NEO-NATIONALISM’S PREMISES &
CONTENTIONS / Generate wealth from both external and domestic markets
Erle Frayne D. Argonza
Various stakeholders in
the past were divided along the question of what should be the driver of growth
& development (demand-side discourse): the external, or internal market?
The followers of the ‘externalists’ were the ones behind the export-oriented
development strategy, whose rationalizations for massive exports were quite
poor recycles of the mercantilist contention that wealth should be produced
more from out of the external markets (colonies during the time of empires).
The ‘internalists’ were the ones behind import-substitution strategies, whose
rationalizations were poor photocopies of Keynesian demand-side formulations.
In today’s context, it
is wiser to view both the external and domestic markets as synergistic spheres
for accumulating national wealth and meeting head-on the demands for delivering
welfare. The external market discourse can work only in circumstances where a
domestic demand has failed to develop, which in our case was the pre-1990s
economy. By the late 1990s, it was clear that a significant change had taken
place on the demand side of our economy, as folks were buying a lot of articles
of commerce at a time of crisis. The middle class population is rising relative
to the entire population, whose households’ needs have become more
differentiated and have leaped beyond the bounds of ‘rice-and-galunggong’
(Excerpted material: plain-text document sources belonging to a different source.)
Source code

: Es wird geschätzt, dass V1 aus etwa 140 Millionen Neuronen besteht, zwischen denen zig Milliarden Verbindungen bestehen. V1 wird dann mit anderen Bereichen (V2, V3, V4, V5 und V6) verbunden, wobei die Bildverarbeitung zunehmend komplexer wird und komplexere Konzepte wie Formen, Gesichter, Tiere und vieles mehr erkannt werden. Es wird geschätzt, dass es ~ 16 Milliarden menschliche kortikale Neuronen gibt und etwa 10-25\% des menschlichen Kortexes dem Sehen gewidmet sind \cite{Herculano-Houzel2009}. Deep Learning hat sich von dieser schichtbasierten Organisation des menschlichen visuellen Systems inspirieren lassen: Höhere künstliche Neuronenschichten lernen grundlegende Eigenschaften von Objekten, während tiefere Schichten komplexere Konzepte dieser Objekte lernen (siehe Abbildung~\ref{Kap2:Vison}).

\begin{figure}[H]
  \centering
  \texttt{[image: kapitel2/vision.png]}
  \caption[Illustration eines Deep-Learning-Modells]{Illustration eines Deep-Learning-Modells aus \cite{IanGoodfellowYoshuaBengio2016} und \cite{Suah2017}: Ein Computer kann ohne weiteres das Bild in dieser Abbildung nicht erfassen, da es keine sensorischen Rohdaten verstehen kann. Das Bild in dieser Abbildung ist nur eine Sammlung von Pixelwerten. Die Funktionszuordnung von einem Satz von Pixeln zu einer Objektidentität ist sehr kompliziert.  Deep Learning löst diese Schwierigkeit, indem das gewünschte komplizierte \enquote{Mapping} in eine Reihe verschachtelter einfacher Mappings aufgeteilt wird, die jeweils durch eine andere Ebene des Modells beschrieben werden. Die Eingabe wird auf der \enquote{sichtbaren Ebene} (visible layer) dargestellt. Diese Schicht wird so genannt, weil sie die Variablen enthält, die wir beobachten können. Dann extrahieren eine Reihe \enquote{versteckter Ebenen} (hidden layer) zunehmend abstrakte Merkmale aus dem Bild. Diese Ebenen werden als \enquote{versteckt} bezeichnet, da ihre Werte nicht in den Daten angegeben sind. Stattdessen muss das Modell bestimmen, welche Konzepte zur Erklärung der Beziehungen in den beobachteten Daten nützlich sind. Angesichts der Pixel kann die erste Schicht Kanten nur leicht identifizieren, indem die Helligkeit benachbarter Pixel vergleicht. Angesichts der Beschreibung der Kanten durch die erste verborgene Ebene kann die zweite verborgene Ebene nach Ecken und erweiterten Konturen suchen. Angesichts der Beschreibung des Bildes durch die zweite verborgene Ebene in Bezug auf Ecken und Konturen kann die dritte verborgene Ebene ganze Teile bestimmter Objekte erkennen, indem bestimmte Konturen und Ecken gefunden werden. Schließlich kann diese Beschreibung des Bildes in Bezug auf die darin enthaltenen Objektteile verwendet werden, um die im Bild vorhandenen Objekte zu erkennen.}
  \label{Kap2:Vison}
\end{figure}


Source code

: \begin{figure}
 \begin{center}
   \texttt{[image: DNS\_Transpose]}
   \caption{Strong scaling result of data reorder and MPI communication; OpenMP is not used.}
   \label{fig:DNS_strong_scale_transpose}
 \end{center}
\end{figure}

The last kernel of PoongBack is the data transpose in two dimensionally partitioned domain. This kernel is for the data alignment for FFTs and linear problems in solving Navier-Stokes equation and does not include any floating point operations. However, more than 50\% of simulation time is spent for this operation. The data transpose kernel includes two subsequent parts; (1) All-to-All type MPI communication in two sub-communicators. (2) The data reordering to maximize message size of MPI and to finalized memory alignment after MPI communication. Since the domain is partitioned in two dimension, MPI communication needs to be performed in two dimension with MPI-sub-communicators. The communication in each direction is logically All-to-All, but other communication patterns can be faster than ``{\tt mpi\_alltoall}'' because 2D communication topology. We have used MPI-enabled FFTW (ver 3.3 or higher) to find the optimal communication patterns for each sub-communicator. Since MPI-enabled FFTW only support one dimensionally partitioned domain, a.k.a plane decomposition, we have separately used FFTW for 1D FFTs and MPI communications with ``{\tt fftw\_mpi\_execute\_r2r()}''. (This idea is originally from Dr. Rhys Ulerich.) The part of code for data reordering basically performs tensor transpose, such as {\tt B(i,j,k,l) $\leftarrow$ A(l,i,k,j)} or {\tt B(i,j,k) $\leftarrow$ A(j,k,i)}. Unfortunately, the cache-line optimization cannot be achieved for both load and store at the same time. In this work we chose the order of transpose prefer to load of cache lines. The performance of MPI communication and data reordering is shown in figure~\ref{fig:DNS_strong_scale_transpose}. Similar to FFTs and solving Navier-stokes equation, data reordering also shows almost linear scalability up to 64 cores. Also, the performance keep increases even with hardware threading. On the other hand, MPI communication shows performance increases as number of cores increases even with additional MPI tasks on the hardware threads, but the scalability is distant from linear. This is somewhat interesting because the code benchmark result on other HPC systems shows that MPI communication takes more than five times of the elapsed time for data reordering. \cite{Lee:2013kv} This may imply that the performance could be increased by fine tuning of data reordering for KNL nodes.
expenditures. Today, Filipino families purchase around fifty-three percentum
(53%) of their household needs from supermarkets, malls and large retail
centers, even as the wet markets and sari-sari stores are declining in
importance. These changes are real, and we cannot be blind to them by
continuing to harp on an export-driven growth.
We must then fast-track
large-scale redistribution schemes, such as to witness the rise in purchasing
powers of our own people. This cannot be done outright during the next three
(3) years, as we face a fiscal dilemma of crisis proportions. But beyond 2007
lies new opportunity fields. The fiscal route to stabilization will have been
solidly achieved by then, and the nation can embark on more ambitious endeavors
aimed at increasing incomes, reducing unemployment and poverty and increasing
domestic consumption.
As the domestic market
catches up in stabilizing the economy and producing national wealth,
stakeholders shouldn’t be remiss in improving the competitiveness of our export
products. Our great advantage is that we have ample supplies of skilled labor,
with wages still relatively low. The power sector is also quite rich in supply
of electricity, even as new projects are now being planned to neutralize
possible supply problems in the short run. Hopefully, power supply would stabilize
and electricity cost would decrease, contributing thus to rendering our
exportable articles more competitive enough. Save for capital goods and
petroleum, large volumes of which our producers continue to import, the other
factors of production are within our hands to control and manipulate, inclusive
of rent and interest rate. It is hereby argued that, with such factors
controllable enough, we can optimize conditions for rendering our exportable
articles maximally competitive and continue to permit the external market to be
a source of substantial wealth. What more if we produce all of our essential
capital goods, thus further bringing down the cost of production, given that
the price of other factor inputs also go down?
[From: Erle Frayne D.
Argonza, “New Nationalism: Grandeur and Glory at Work!”. August 2004. For the Office of External Affairs –
Political Cabinet Cluster, Office of the President, Malacaňan Palace.]